Hacker News new | ask | show | jobs
by pst 1489 days ago
I maintain a Terraform provider for Kubernetes. And one of the main reasons for that is because the Terraform state ensures purging of deleted resources.

Something that kubectl is not capable of. The lastAppliedConfig annotation does not help for purging, because once the manifest has been deleted on disk, there is no way of knowing what to delete from the server. The unusable apply --purge flag is the best example of this issue

I think the state mainly exist to know what has been created in the past but since been deleted from manifests and therefore needs to be purged. The caching/performance argument is rather weak, because Terraform refreshes by default anyway before any operation.

3 comments

> I think the state mainly exist to know what has been created in the past but since been deleted from manifests and therefore needs to be purged. The caching/performance argument is rather weak, because Terraform refreshes by default anyway before any operation.

Beautiful summary.

For resources with flexible tags, one could easily imagine tags like Kubernetes's:

    terraform.io/name
    terraform.io/instance
However, for tag-less resources you have no choice but to store state to map real-world IDs with what is in the config.

I wish Terraform "tried harder" to avoid state when it can be avoided. Perhaps it could introduce some soft state, where deleted resources are refreshed by looking at tags and not state.

Flux, IIRC, uses labels or annotations to do purging. Helm I'd argue falls into the state category with the secrets if uses to track releases.

I do everything with Terraform so I'm not super familiar with either of them.
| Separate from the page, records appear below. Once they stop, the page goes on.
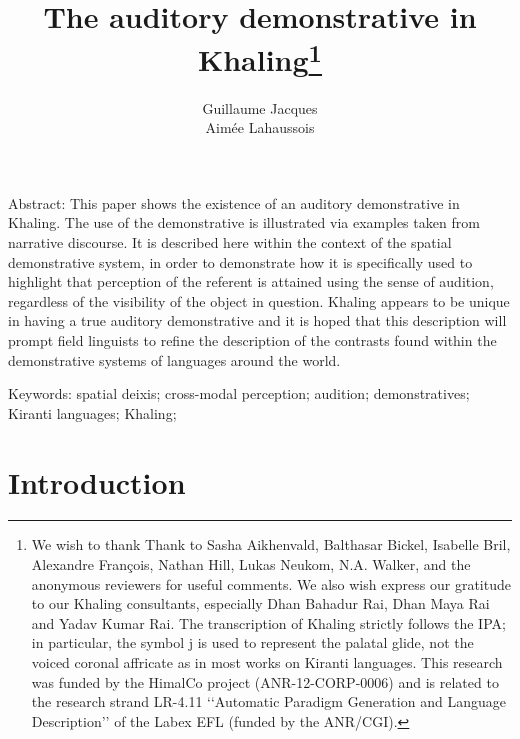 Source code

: \documentclass[oldfontcommands,oneside,a4paper,11pt]{article}
\newcommand{\ipa}[1]{{\phon \mbox{#1}}} %
\begin{document}
 


\title{The auditory demonstrative  in Khaling\footnote{We wish to thank Thank to  
Sasha Aikhenvald, Balthasar Bickel, Isabelle Bril, Alexandre François, Nathan Hill,  Lukas Neukom, N.A. Walker, and the anonymous reviewers for useful comments. We also wish express our gratitude to our Khaling consultants, especially Dhan Bahadur Rai, Dhan Maya Rai and Yadav Kumar Rai. The transcription of Khaling   strictly follows the IPA; in particular, the symbol \ipa{j} is used to represent the palatal glide, not the voiced coronal affricate as in most works on Kiranti languages. This research was funded by the HimalCo project (ANR-12-CORP-0006) and is related to the research strand LR-4.11 ‘‘Automatic Paradigm Generation and Language Description’’ of the Labex EFL (funded by the ANR/CGI). } } 
\author{Guillaume Jacques \\ Aimée Lahaussois}
\maketitle

Abstract: This paper shows the existence of an auditory demonstrative in Khaling.  The use of the demonstrative is illustrated via examples taken from narrative discourse.  It  is described here within the context of the spatial demonstrative system, in order to demonstrate how it is specifically used to  highlight that perception of the referent is attained using the sense of audition, regardless of the visibility of the object in question.  Khaling appears to be unique in having a true auditory demonstrative and it is hoped that this description will prompt field linguists to refine the description of the contrasts found within the demonstrative systems of languages around the world.


Keywords:   spatial deixis; cross-modal perception; audition; demonstratives; Kiranti languages; Khaling; 


\section{Introduction}
 
\end{document}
But teams are free to choose their poison.

i think kubernetes is not a great example in favor of more client state (like tf) since k8s has uniform resource structure (metadata.*) and first class labeling support. but as you point out kubectl doesnt use labels well (at least imho).

when building https://carvel.dev/kapp (which i think of as "optimized terraform" for k8s) the goal was absolutely to take advantage of those k8s features. we ended up providing two capabilities: direct label (more advanced) and "app name" (more user friendly). from impl standpoint, difference is how much state is maintained.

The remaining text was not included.